You know there's been a discourse of focus that has enormously damaged flexibility and broad-based mandates across the board that allow you to seize a challenge like the one we're discussing and be responsive to it.
If I look at my organization, we are today in Dominica training a hundred engineers so that they build resilient homes for the future, because we have seen that Dominica has been flattened. But we're also looking at the climate dimensions of the Colombian peace process. At the same time we are working with the Central African Forest Initiative to avoid illegal logging and support sustainable forest management. And at the same time we are working in Brazil to avoid land loss in the Amazon to big logging companies. Two months ago I was at the conference of the Minamata Convention [on mercury], where I was discussing with Latin American ministers the challenges that artisanal and small gold mines pose to their economies in terms of mercury poisoning, which is again, a chemical with a clear climate threat.
So because we are so multifaceted and across the board, I could say we are actually providing a response that is multiple. But we see very few organizations like ours, and I blame “the discourse of the focus.” The discourse of — you need to tell me what you do in a, b, and c. You do governance, you do gender, and you do poverty. Well yeah, sure. But if I say that and if I commit a program of work with those figures, I won't be able to address the complexity of issues like climate, which need trainers of engineers and architects, people who are good at recovery, people who know about mercury, people who know about forests.
If you look at the United States Agency for International Development, a big organization, or if you look at the United Kingdom’s Department for International Development, or the German Technical Cooperation Agency — they don't have expertise in all these fields. Some are more green, some are more poverty-oriented, some are more governance, some are more crisis. Pick your priority, but they have espoused the discourse of the focus, and by focusing, my best guess is that climate has not always been part of the three priorities that are chosen to speak to the political establishment.

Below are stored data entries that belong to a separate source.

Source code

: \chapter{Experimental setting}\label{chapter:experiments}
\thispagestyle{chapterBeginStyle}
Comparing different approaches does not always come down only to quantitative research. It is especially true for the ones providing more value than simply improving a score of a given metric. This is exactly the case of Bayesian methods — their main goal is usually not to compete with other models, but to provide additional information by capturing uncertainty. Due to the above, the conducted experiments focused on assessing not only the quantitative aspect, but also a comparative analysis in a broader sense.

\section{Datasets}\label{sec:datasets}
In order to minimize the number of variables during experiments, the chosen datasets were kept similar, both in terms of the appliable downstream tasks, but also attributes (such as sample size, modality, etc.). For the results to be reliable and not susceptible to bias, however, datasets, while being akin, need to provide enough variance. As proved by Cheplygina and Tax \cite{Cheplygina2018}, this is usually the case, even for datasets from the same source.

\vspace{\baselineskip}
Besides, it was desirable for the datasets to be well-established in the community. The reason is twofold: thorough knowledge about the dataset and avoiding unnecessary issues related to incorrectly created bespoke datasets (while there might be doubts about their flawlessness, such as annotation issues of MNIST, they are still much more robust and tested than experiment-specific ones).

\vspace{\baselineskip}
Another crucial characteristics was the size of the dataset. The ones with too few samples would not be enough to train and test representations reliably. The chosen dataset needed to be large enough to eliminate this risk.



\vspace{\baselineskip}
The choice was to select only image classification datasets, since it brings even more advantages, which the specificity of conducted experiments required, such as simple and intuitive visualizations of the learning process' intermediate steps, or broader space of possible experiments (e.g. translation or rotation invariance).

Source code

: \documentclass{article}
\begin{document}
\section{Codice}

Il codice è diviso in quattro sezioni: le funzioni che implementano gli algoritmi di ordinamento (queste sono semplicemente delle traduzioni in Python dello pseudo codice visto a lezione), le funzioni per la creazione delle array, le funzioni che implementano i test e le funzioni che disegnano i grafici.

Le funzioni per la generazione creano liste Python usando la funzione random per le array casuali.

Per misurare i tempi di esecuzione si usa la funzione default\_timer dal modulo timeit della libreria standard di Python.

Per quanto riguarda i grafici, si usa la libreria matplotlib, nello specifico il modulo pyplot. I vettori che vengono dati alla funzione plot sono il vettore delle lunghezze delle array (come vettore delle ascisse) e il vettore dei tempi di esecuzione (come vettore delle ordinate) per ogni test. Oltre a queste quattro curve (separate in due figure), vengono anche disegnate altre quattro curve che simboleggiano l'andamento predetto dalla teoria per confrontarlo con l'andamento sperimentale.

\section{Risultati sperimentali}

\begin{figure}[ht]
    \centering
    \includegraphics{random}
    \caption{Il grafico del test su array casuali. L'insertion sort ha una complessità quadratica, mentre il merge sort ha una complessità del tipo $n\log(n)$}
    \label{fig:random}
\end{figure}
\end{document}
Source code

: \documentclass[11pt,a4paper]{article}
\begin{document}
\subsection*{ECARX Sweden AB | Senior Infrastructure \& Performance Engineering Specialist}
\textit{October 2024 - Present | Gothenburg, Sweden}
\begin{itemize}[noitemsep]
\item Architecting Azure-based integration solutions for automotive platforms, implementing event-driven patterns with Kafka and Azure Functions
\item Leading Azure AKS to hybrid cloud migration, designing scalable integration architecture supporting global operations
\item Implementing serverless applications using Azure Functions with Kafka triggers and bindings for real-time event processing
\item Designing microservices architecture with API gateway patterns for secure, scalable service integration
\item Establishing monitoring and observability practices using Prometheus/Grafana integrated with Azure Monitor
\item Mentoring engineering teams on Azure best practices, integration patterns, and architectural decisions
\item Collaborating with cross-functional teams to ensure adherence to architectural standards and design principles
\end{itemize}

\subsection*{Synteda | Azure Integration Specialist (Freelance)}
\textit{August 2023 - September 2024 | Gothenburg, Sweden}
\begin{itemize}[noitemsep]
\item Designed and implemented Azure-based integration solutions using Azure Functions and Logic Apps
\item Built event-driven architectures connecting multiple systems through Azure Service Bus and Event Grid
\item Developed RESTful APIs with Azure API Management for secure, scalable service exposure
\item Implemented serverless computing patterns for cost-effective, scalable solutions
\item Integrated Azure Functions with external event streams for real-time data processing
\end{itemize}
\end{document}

The pushback would be that they're looking for opportunities to have a comparative advantage and for ways that they can add value to a complicated and crowded global development landscape.
“Same as you make your luck, you make your comparative advantage. You invest. You hire. You build up a capacity.”
—But that thinking fosters continuity and not innovation, because it is easier to build my comparative advantage on things that I already do and building on those than trying new things. We were an organization that didn't have a single environmentalist, or biologist, or zoologist, or geologist — not one. And then came James Gustave Speth, administrator of UNDP, American, and a biologist who was teaching at Yale, who said, “we are going to transform this organization into a green organization.” Same as you make your luck, you make your comparative advantage. You invest. You hire. You build up a capacity. You learn and you test. You pilot, and suddenly, hey, you are the first U.N. entity accredited in the Green Climate Fund, probably the most trying and demanding accreditation process that there has been in the climate world.
I find it rather comfortable to say, well I'm going to work in my comparative advantage and therefore, sorry, I'm a development organization. Don't expect that I would work on climate because that is not part of my priorities. I couldn't possibly add value. Well if you believe that, that's a major problem. You probably need to think of how to add value and convince [people] that you need that capacity.